> [PROMPT]: Below are entries; copy exactly the lines from the one with "amount of liquidity." through the one with "第一次启动ClashX时，依", both included, and leave out the rest.
═══ DATASET RECORDS
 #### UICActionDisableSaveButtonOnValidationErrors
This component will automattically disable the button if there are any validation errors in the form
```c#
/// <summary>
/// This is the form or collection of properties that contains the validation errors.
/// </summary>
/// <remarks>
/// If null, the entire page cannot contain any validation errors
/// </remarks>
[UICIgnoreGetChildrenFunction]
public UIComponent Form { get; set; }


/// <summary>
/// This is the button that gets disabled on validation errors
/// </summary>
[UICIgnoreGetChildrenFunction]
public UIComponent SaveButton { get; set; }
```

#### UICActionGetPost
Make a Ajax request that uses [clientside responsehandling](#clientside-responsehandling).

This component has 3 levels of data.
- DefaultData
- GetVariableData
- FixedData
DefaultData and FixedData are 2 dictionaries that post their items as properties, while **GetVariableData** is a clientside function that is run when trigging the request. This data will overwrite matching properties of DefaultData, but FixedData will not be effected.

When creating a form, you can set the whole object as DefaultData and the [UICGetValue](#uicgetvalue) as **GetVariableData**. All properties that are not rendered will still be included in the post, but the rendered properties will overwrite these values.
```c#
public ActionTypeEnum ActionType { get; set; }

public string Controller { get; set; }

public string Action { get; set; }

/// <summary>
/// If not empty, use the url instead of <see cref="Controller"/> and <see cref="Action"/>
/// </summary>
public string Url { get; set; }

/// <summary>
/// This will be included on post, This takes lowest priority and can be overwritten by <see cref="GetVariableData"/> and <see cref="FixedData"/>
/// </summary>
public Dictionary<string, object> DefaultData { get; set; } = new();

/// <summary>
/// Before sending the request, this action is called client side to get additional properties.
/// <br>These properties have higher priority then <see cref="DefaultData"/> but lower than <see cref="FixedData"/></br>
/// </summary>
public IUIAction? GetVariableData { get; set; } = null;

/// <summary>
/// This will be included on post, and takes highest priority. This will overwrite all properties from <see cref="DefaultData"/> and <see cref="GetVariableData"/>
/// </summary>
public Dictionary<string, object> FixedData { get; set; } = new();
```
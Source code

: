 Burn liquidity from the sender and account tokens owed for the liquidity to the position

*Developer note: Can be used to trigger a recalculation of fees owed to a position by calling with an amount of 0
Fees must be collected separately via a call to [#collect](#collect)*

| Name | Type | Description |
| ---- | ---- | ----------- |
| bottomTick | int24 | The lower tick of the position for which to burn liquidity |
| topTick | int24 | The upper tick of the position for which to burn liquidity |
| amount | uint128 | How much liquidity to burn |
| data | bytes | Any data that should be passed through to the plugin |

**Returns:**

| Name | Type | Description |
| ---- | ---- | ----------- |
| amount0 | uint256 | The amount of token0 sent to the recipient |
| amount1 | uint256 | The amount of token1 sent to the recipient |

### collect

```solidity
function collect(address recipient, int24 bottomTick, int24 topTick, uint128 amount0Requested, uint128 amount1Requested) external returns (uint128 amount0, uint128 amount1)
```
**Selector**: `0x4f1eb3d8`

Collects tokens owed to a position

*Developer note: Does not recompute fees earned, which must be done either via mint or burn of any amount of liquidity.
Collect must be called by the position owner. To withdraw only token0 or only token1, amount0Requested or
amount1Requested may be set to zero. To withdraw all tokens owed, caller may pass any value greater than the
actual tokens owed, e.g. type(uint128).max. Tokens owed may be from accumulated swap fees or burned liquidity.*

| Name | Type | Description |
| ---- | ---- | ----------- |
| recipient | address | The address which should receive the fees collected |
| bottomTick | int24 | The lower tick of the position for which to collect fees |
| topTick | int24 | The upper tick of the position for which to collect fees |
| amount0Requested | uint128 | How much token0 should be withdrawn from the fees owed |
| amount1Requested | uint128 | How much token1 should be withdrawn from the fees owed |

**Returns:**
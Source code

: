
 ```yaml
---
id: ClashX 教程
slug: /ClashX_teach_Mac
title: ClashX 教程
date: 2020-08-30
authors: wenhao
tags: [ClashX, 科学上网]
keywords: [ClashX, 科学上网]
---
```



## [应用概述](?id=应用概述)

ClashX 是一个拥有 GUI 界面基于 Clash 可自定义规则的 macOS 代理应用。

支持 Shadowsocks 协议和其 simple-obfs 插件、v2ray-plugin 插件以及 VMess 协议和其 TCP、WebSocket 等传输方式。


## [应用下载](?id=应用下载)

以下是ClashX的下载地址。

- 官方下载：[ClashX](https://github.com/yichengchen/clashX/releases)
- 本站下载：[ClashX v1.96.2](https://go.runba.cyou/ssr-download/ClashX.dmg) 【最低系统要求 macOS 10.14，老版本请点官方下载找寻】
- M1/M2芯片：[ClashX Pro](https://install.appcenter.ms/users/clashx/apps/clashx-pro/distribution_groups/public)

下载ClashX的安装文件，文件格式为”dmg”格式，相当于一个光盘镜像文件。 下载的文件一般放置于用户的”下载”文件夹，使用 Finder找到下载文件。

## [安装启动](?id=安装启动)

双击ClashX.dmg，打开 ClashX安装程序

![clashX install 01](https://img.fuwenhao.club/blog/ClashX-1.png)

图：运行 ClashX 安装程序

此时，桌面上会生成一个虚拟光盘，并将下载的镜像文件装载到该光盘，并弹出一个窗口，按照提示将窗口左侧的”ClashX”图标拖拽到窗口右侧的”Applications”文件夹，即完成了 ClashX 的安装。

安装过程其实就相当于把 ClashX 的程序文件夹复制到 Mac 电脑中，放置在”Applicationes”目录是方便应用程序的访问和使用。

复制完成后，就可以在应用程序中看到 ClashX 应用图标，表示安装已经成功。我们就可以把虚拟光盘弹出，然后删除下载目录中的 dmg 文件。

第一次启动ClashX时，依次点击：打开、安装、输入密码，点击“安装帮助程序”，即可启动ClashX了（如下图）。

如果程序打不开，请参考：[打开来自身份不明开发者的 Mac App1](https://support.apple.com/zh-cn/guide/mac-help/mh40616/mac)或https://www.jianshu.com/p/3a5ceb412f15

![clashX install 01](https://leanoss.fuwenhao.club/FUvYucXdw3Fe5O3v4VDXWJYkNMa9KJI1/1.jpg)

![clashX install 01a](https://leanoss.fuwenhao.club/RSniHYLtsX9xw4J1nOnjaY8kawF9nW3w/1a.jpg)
══════
> [TASK SOLUTION]:
*Developer note: Does not recompute fees earned, which must be done either via mint or burn of any amount of liquidity.
Collect must be called by the position owner. To withdraw only token0 or only token1, amount0Requested or
amount1Requested may be set to zero. To withdraw all tokens owed, caller may pass any value greater than the
actual tokens owed, e.g. type(uint128).max. Tokens owed may be from accumulated swap fees or burned liquidity.*

| Name | Type | Description |
| ---- | ---- | ----------- |
| recipient | address | The address which should receive the fees collected |
| bottomTick | int24 | The lower tick of the position for which to collect fees |
| topTick | int24 | The upper tick of the position for which to collect fees |
| amount0Requested | uint128 | How much token0 should be withdrawn from the fees owed |
| amount1Requested | uint128 | How much token1 should be withdrawn from the fees owed |

**Returns:**
Source code

:
 ```yaml
---
id: ClashX 教程
slug: /ClashX_teach_Mac
title: ClashX 教程
date: 2020-08-30
authors: wenhao
tags: [ClashX, 科学上网]
keywords: [ClashX, 科学上网]
---
```



## [应用概述](?id=应用概述)

ClashX 是一个拥有 GUI 界面基于 Clash 可自定义规则的 macOS 代理应用。

支持 Shadowsocks 协议和其 simple-obfs 插件、v2ray-plugin 插件以及 VMess 协议和其 TCP、WebSocket 等传输方式。


## [应用下载](?id=应用下载)

以下是ClashX的下载地址。

- 官方下载：[ClashX](https://github.com/yichengchen/clashX/releases)
- 本站下载：[ClashX v1.96.2](https://go.runba.cyou/ssr-download/ClashX.dmg) 【最低系统要求 macOS 10.14，老版本请点官方下载找寻】
- M1/M2芯片：[ClashX Pro](https://install.appcenter.ms/users/clashx/apps/clashx-pro/distribution_groups/public)

下载ClashX的安装文件，文件格式为”dmg”格式，相当于一个光盘镜像文件。 下载的文件一般放置于用户的”下载”文件夹，使用 Finder找到下载文件。

## [安装启动](?id=安装启动)

双击ClashX.dmg，打开 ClashX安装程序

![clashX install 01](https://img.fuwenhao.club/blog/ClashX-1.png)

图：运行 ClashX 安装程序

此时，桌面上会生成一个虚拟光盘，并将下载的镜像文件装载到该光盘，并弹出一个窗口，按照提示将窗口左侧的”ClashX”图标拖拽到窗口右侧的”Applications”文件夹，即完成了 ClashX 的安装。

安装过程其实就相当于把 ClashX 的程序文件夹复制到 Mac 电脑中，放置在”Applicationes”目录是方便应用程序的访问和使用。

复制完成后，就可以在应用程序中看到 ClashX 应用图标，表示安装已经成功。我们就可以把虚拟光盘弹出，然后删除下载目录中的 dmg 文件。

第一次启动ClashX时，依次点击：打开、安装、输入密码，点击“安装帮助程序”，即可启动ClashX了（如下图）。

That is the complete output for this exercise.